Standing at 6-5, 205, Havlicek had inhuman endurance, often exhausting his opponents with his perpetual-motion playing style. Sprinting from baseline to baseline, Havlicek hustled to make plays on offense and outrun the defense to receive passes from Cousy for easy finishes. With Havlicek’s size and athletic ability, he was a mismatch for opponents right from the onset of his career. He proved too strong for most guards to handle and too quick for most forwards to keep up with. Havlicek didn’t have the most defined shot coming into the NBA and earned most of his minutes through hustle and defense.
Havlicek came back strong in his second season and showed off his newly revamped jump shot, leading the Celtics in scoring and helping them to a 59-21 record, despite the retirement of Cousy. Havlicek still came off the bench, fulfilling Auerbach’s important sixth-man role, and he didn’t mind it. Havlicek became the most important non-starter in all of basketball, often playing the most minutes and playing at the end of games.
Voted to the All-Star game 13 times, Havlicek’s importance to the Celtics was well known. Even though Russell, K.C. Jones and Sam Jones all got more credit, Havlicek was just as important to the machine as the other star players.
One of the reasons Havlicek earned so much playing time during crunch time was his ability to make big plays in pressure situations. Staying calm, cool and collected, Havlicek routinely made the right plays down the stretch, both on defense and offense, and earned himself a reputation for coming through in the clutch.
As the years went by, Havlicek only got better, although the rest of the legendary Celtics were near retirement. During the 1968-69 season, the old Celtics (in more ways than one) made one last push to win an NBA championship. Led by Havlicek’s scoring (he put up 25.4 points per game in the playoffs), Russell and Sam Jones won their final championship in a seven-game thriller against the Lakers.
With the retirement of Russell and Jones, the dominant dynasty of the Celtics passed, and Havlicek was the lone remaining star from the old times. Despite Havlicek turning 30 years old, he still showed the energy and endurance he showed his entire career, and he led the Celtics in scoring and the league in minutes played. With Havlicek’s ability to never stop running, the Celtics once again employed an uptempo offense, trying to get out on the break and push the pace as much as they could.
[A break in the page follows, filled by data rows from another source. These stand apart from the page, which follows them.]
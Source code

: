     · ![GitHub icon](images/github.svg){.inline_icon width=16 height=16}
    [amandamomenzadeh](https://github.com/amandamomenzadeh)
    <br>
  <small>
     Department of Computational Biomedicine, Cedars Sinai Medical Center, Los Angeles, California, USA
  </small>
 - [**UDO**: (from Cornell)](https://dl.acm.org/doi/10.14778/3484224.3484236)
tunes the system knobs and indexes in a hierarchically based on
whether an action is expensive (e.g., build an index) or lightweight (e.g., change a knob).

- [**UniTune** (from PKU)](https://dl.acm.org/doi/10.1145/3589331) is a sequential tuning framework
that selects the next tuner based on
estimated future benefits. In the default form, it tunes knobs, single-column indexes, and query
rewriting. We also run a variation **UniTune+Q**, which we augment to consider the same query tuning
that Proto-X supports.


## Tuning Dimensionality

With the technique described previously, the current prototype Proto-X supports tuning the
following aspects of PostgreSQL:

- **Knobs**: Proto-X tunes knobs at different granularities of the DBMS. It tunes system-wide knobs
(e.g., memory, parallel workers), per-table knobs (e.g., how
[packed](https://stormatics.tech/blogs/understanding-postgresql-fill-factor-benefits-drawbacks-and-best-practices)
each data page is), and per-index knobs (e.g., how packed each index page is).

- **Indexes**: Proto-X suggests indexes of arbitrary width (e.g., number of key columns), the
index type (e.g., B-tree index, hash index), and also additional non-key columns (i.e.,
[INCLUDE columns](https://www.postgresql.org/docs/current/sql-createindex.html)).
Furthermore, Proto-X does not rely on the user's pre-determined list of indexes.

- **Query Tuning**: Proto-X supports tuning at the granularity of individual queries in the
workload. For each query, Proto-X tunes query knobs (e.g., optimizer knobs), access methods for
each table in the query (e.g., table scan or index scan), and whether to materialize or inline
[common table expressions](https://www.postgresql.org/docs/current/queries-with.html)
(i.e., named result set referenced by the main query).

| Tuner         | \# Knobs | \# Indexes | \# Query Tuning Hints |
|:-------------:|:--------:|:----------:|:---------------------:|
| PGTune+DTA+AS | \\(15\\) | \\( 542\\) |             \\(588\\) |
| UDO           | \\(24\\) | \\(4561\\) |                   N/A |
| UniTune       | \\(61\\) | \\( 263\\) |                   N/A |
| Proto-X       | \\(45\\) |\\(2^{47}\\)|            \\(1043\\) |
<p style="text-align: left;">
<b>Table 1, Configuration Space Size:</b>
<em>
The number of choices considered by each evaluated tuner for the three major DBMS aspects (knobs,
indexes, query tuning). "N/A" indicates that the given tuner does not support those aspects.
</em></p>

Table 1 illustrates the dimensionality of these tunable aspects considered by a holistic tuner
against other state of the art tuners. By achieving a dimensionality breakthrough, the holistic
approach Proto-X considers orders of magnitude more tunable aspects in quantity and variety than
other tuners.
The 1972-73 season seemed like it had everything for the Celtics: Havlicek played well and the Celtics cruised to a league-best 68-14 record. After winning in the first round against the Atlanta Hawks, Havlicek injured his shoulder in the Eastern Conference Finals against New York, effectively ending the Celtics’ hope for an NBA championship.
Havlicek came back strong from his injury, averaging 27/6/6 and winning the NBA’s MVP en route to his seventh NBA championship. Havlicek won one more championship two years later, and the most impressive thing he demonstrated day in and day out was his energy and ability to bring his best every night. Even in his final season in the league, Havlicek averaged 34 minutes played and 16.1 points per game, incredible for a 38-year-old.
Havlicek was inducted to the Hall of Fame in 1983 and has been named one of the best 50 players in NBA history. The all-time leader in points scored for the Celtics and one of the best ever to don that green and white uniform, the eight-time champion will never be forgotten.